Problem details: Starting at the line that holds "You have two" and stopping at the line that holds "## Environment Variables", restate the records below word for word, with both of those lines included.

Entries shown:

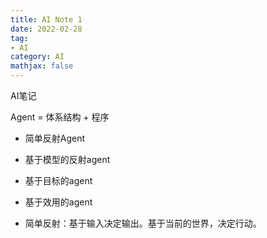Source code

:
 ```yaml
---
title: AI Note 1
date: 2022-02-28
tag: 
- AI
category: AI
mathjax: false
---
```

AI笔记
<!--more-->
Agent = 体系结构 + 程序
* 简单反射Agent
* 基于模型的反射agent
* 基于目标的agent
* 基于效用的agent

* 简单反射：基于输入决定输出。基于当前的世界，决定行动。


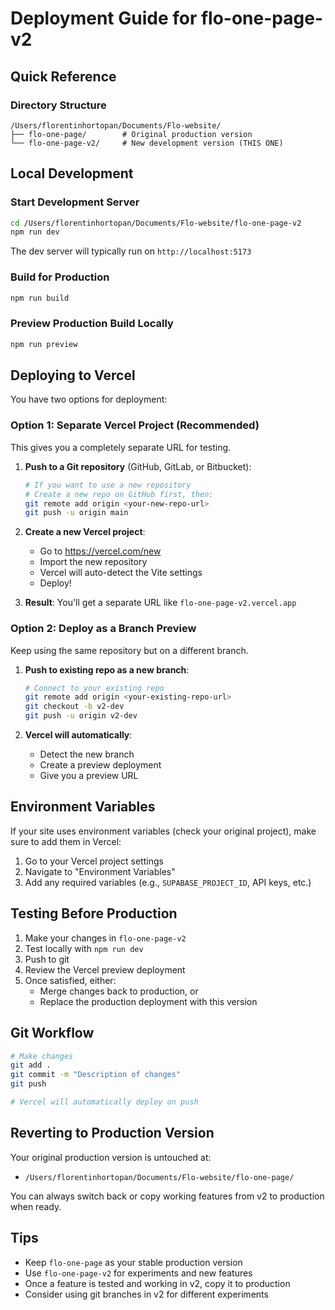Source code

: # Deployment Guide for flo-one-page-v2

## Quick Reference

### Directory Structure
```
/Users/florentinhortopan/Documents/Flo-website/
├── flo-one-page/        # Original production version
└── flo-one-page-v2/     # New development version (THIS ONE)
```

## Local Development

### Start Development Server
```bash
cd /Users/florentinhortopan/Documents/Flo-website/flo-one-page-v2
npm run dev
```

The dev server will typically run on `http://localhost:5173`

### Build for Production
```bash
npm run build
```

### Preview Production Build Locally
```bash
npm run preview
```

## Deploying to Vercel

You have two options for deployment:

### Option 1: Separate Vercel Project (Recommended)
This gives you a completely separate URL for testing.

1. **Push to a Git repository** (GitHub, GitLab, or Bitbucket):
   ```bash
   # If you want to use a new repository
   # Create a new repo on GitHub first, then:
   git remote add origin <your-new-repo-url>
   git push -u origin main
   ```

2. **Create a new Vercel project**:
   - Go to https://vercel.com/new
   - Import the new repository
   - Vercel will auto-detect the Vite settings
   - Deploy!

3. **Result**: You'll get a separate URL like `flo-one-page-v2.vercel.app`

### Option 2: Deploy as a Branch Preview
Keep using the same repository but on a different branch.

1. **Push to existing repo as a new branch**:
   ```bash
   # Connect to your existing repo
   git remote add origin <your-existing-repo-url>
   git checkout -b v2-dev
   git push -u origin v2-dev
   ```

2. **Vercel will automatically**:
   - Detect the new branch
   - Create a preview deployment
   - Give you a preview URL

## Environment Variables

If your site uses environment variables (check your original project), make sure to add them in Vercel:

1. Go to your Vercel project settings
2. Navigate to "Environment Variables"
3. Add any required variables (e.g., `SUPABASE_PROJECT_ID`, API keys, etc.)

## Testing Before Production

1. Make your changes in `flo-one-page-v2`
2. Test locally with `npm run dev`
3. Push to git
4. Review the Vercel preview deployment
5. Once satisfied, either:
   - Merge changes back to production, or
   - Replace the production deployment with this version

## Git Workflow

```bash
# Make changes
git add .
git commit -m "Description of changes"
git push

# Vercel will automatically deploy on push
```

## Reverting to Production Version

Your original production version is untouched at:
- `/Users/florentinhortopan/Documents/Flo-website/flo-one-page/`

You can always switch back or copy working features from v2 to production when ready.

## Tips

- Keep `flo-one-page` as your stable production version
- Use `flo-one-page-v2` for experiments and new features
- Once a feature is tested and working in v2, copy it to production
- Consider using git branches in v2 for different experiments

...

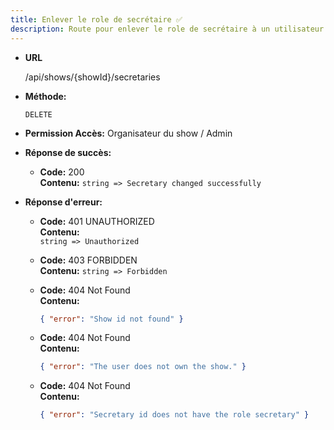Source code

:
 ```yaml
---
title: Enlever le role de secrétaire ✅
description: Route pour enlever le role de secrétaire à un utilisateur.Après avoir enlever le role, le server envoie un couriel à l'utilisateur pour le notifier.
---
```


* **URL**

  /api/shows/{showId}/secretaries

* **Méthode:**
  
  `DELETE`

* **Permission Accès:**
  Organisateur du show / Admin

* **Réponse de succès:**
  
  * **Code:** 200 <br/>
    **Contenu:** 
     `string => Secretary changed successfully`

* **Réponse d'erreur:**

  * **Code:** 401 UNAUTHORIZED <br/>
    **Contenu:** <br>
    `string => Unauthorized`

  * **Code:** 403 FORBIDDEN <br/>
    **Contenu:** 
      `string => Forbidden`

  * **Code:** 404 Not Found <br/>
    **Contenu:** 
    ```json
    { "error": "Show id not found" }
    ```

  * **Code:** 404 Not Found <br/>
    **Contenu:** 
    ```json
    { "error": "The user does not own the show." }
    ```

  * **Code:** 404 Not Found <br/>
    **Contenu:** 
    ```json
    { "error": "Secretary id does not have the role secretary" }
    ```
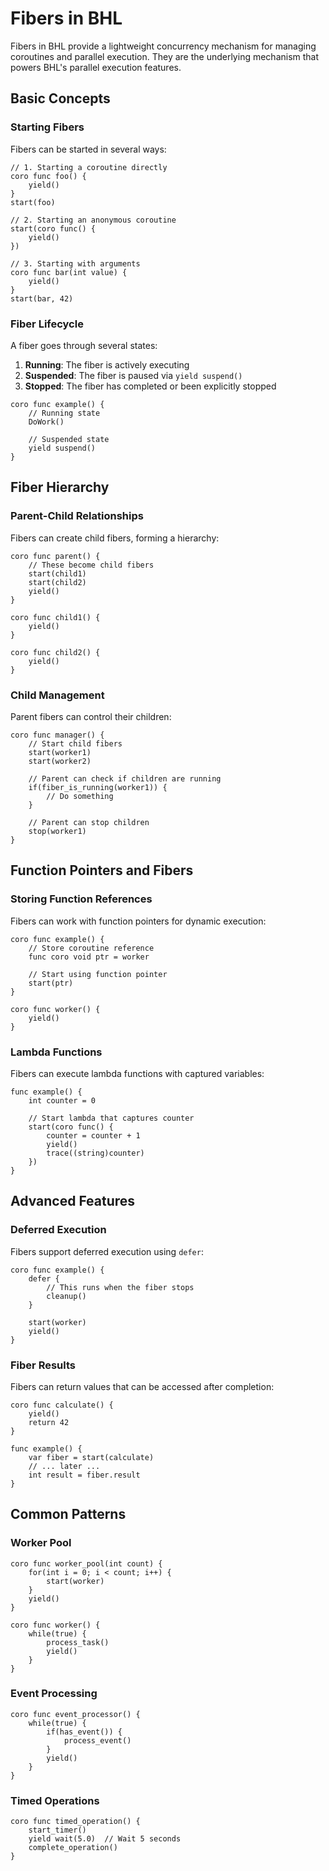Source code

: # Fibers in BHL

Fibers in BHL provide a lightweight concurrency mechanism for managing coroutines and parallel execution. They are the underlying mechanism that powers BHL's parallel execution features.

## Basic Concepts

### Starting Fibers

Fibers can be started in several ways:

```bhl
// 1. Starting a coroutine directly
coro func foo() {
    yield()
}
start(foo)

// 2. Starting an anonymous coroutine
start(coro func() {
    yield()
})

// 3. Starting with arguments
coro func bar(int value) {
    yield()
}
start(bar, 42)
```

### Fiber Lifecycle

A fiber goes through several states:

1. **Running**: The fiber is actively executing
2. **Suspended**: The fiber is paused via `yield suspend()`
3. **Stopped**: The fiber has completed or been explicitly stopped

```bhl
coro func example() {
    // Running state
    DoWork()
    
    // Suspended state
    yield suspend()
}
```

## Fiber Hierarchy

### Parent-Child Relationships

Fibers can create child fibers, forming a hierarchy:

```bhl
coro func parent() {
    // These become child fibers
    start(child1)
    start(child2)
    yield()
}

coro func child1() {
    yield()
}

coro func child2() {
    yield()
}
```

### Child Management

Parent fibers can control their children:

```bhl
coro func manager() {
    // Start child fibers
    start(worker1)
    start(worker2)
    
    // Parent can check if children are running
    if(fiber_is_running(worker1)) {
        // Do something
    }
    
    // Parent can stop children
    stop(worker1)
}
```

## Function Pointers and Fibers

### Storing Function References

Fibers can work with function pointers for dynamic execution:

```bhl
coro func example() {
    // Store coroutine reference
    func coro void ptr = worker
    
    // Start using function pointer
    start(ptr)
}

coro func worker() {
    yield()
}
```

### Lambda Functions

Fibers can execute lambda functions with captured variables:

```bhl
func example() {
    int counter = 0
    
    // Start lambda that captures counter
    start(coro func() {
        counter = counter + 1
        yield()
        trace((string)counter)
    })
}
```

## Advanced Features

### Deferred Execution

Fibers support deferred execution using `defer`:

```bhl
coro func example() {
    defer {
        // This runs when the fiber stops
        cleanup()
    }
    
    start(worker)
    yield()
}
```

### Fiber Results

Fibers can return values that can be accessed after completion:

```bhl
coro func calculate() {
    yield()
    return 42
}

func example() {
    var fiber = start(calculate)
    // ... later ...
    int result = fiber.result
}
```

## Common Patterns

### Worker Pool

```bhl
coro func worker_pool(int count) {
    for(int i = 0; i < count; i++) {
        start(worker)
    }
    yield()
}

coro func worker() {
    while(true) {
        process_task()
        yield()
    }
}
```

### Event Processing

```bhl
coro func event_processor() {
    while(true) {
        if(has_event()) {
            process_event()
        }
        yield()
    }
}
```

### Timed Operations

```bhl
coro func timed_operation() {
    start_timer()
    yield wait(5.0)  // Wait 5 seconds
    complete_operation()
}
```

==

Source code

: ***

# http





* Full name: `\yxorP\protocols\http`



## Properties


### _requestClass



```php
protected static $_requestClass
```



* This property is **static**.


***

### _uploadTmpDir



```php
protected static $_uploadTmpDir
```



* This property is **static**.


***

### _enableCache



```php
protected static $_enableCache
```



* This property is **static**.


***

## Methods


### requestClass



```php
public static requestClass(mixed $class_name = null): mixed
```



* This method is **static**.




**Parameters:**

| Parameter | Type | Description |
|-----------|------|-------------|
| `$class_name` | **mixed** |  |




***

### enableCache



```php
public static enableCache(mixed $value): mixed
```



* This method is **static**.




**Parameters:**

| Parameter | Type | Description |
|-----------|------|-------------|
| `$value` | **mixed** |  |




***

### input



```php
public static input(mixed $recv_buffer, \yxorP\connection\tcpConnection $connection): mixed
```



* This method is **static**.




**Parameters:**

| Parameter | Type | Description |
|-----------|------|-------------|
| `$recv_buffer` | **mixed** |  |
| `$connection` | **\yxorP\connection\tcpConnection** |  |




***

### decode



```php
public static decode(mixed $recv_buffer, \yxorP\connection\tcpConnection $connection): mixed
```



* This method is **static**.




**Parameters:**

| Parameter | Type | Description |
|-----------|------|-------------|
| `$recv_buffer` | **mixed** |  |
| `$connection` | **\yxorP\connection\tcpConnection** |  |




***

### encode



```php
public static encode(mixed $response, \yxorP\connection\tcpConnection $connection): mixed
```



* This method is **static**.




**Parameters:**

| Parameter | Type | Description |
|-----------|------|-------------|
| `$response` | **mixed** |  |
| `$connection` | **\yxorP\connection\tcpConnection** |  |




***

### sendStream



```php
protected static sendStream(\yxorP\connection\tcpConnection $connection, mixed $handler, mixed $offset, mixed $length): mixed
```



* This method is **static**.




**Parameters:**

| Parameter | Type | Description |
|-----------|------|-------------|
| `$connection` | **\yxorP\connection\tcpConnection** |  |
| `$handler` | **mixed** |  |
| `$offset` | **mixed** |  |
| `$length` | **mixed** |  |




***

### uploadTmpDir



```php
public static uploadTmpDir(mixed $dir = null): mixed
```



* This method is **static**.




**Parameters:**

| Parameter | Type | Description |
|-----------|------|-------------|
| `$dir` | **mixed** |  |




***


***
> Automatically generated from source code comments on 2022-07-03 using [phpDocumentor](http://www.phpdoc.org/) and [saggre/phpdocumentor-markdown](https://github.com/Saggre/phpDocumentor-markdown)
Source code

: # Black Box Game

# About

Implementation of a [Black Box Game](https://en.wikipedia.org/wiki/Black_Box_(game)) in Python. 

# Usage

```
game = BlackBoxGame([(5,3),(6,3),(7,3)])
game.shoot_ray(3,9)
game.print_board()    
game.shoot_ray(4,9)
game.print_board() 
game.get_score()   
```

Answer section:
You have two options for deployment:

### Option 1: Separate Vercel Project (Recommended)
This gives you a completely separate URL for testing.

1. **Push to a Git repository** (GitHub, GitLab, or Bitbucket):
   ```bash
   # If you want to use a new repository
   # Create a new repo on GitHub first, then:
   git remote add origin <your-new-repo-url>
   git push -u origin main
   ```

2. **Create a new Vercel project**:
   - Go to https://vercel.com/new
   - Import the new repository
   - Vercel will auto-detect the Vite settings
   - Deploy!

3. **Result**: You'll get a separate URL like `flo-one-page-v2.vercel.app`

### Option 2: Deploy as a Branch Preview
Keep using the same repository but on a different branch.

1. **Push to existing repo as a new branch**:
   ```bash
   # Connect to your existing repo
   git remote add origin <your-existing-repo-url>
   git checkout -b v2-dev
   git push -u origin v2-dev
   ```

2. **Vercel will automatically**:
   - Detect the new branch
   - Create a preview deployment
   - Give you a preview URL

## Environment Variables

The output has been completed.